I picked up The Family Upstairs one morning intending to read a few pages to see what it was like. I put it back down again 200 pages later only to go to sleep, and the carried on in the same fashion the next day.
Libby has just turned 25 and has inherited a house in Chelsea from the family she never knew – as a baby she’d been found in a crib with the bodies of her birth parents and another adult apparently dead by suicide in the kitchen.
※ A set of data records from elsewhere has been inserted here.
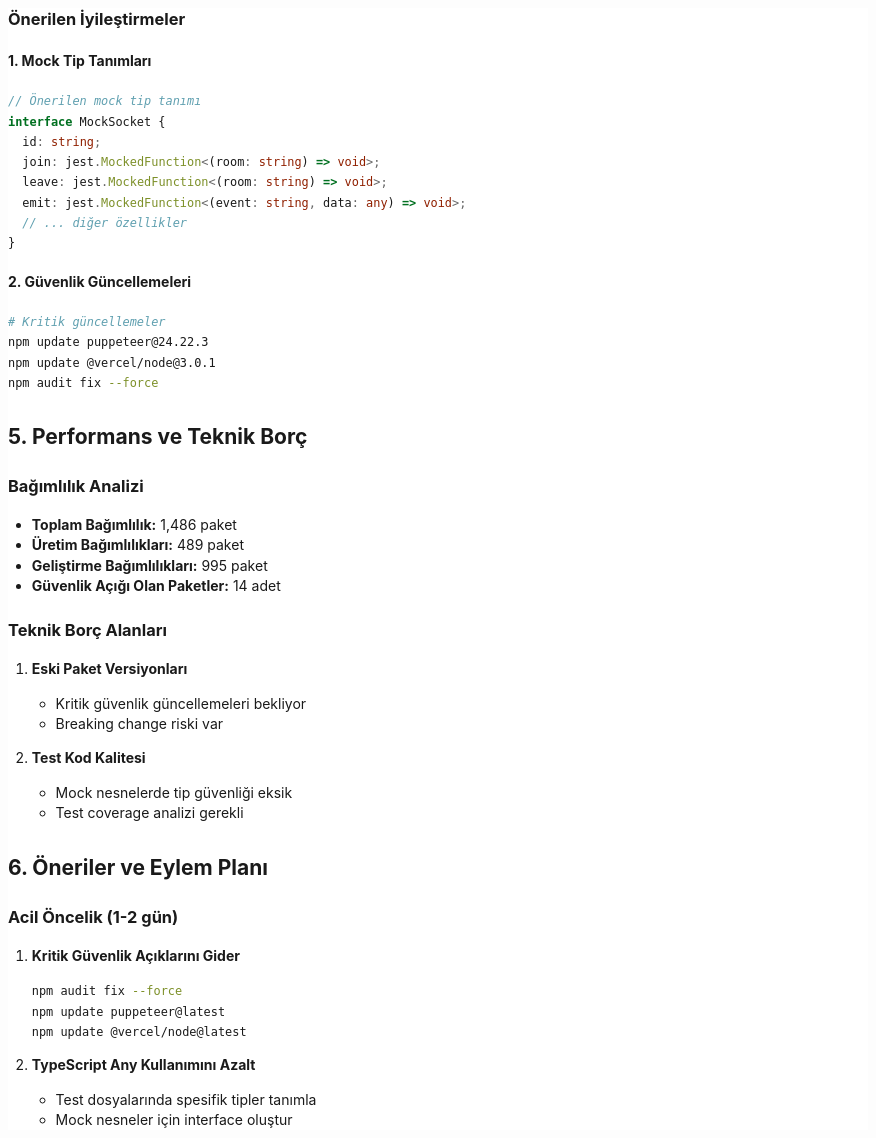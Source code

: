 ### Önerilen İyileştirmeler

#### 1. Mock Tip Tanımları
```typescript
// Önerilen mock tip tanımı
interface MockSocket {
  id: string;
  join: jest.MockedFunction<(room: string) => void>;
  leave: jest.MockedFunction<(room: string) => void>;
  emit: jest.MockedFunction<(event: string, data: any) => void>;
  // ... diğer özellikler
}
```

#### 2. Güvenlik Güncellemeleri
```bash
# Kritik güncellemeler
npm update puppeteer@24.22.3
npm update @vercel/node@3.0.1
npm audit fix --force
```

## 5. Performans ve Teknik Borç

### Bağımlılık Analizi
- **Toplam Bağımlılık:** 1,486 paket
- **Üretim Bağımlılıkları:** 489 paket
- **Geliştirme Bağımlılıkları:** 995 paket
- **Güvenlik Açığı Olan Paketler:** 14 adet

### Teknik Borç Alanları
1. **Eski Paket Versiyonları**
   - Kritik güvenlik güncellemeleri bekliyor
   - Breaking change riski var

2. **Test Kod Kalitesi**
   - Mock nesnelerde tip güvenliği eksik
   - Test coverage analizi gerekli

## 6. Öneriler ve Eylem Planı

### Acil Öncelik (1-2 gün)
1. **Kritik Güvenlik Açıklarını Gider**
   ```bash
   npm audit fix --force
   npm update puppeteer@latest
   npm update @vercel/node@latest
   ```

2. **TypeScript Any Kullanımını Azalt**
   - Test dosyalarında spesifik tipler tanımla
   - Mock nesneler için interface oluştur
Once affluent, the family had since given away all of their possessions and shut themselves off from the outside world, stopping Libby’s siblings – who’ve never been found – from attending school and generally acting like cult members alongside the other family who’d also moved in with them.
The mystery then unfolds as Libby starts to investigate her new property and past, while we also follow Lucy – a single mother living in dire straits in France who’s trying to get back to England, and get flashbacks courtesy of Henry, Libby’s brother, who lets us know just what exactly went on when their family was joined by the Thomsen’s, and how the adults of the household all came to die.
With a brilliantly oppressive atmosphere from the start, The Family Upstairs was a real page turner that I thoroughly enjoyed with Henry’s storyline in particular being a standout, and the depiction of how someone can slowly take control of a household that’s not their own was really well done. If I had any quibbles, I wasn’t really particularly invested in Lucy’s present-day storyline which I think could have probably been cut entirely without us missing anything, but I’ll definitely be reading more Lisa Jewell in the future nevertheless.